_PROMPT_
Each entry should be set down exactly as written, except for any picture it holds.

=== Section Start ===

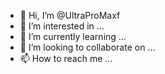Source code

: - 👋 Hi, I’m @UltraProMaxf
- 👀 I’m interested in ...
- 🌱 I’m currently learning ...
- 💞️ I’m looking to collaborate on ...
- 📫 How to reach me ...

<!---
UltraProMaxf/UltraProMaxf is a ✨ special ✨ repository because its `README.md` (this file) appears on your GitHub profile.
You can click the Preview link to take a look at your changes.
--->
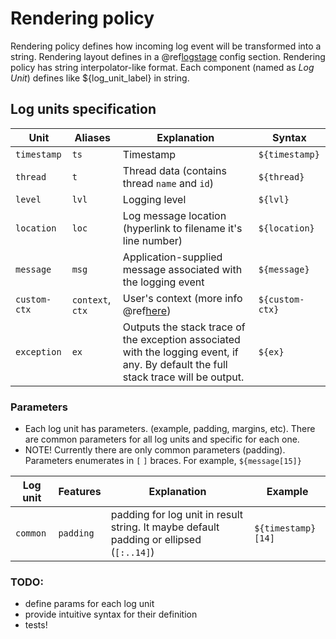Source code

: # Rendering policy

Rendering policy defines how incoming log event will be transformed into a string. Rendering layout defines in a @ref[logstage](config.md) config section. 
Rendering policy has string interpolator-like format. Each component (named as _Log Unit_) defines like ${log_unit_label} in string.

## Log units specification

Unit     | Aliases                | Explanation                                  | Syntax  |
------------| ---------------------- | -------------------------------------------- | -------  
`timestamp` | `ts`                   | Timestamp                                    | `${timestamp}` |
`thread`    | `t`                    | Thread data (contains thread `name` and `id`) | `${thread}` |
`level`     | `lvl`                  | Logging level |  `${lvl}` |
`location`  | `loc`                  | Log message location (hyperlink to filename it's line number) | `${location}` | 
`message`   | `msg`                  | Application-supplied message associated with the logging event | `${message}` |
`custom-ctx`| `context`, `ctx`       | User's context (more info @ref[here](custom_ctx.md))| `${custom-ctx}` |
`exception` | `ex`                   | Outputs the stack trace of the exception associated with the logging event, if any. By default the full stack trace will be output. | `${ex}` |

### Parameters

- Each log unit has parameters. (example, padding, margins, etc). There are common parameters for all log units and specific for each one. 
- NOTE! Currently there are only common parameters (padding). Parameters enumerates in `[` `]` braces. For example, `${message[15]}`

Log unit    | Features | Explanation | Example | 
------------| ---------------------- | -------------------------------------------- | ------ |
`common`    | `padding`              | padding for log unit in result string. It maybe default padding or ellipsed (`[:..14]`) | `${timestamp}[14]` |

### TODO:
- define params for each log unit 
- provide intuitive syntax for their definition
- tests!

=== Section End ===

_RESULT_
Source code

: - 👋 Hi, I’m @UltraProMaxf
- 👀 I’m interested in ...
- 🌱 I’m currently learning ...
- 💞️ I’m looking to collaborate on ...
- 📫 How to reach me ...

<!---
UltraProMaxf/UltraProMaxf is a ✨ special ✨ repository because its `README.md` (this file) appears on your GitHub profile.
You can click the Preview link to take a look at your changes.
--->
Source code

: # Rendering policy

Rendering policy defines how incoming log event will be transformed into a string. Rendering layout defines in a @ref[logstage](config.md) config section. 
Rendering policy has string interpolator-like format. Each component (named as _Log Unit_) defines like ${log_unit_label} in string.

## Log units specification

Unit     | Aliases                | Explanation                                  | Syntax  |
------------| ---------------------- | -------------------------------------------- | -------  
`timestamp` | `ts`                   | Timestamp                                    | `${timestamp}` |
`thread`    | `t`                    | Thread data (contains thread `name` and `id`) | `${thread}` |
`level`     | `lvl`                  | Logging level |  `${lvl}` |
`location`  | `loc`                  | Log message location (hyperlink to filename it's line number) | `${location}` | 
`message`   | `msg`                  | Application-supplied message associated with the logging event | `${message}` |
`custom-ctx`| `context`, `ctx`       | User's context (more info @ref[here](custom_ctx.md))| `${custom-ctx}` |
`exception` | `ex`                   | Outputs the stack trace of the exception associated with the logging event, if any. By default the full stack trace will be output. | `${ex}` |

### Parameters

- Each log unit has parameters. (example, padding, margins, etc). There are common parameters for all log units and specific for each one. 
- NOTE! Currently there are only common parameters (padding). Parameters enumerates in `[` `]` braces. For example, `${message[15]}`

Log unit    | Features | Explanation | Example | 
------------| ---------------------- | -------------------------------------------- | ------ |
`common`    | `padding`              | padding for log unit in result string. It maybe default padding or ellipsed (`[:..14]`) | `${timestamp}[14]` |

### TODO:
- define params for each log unit 
- provide intuitive syntax for their definition
- tests!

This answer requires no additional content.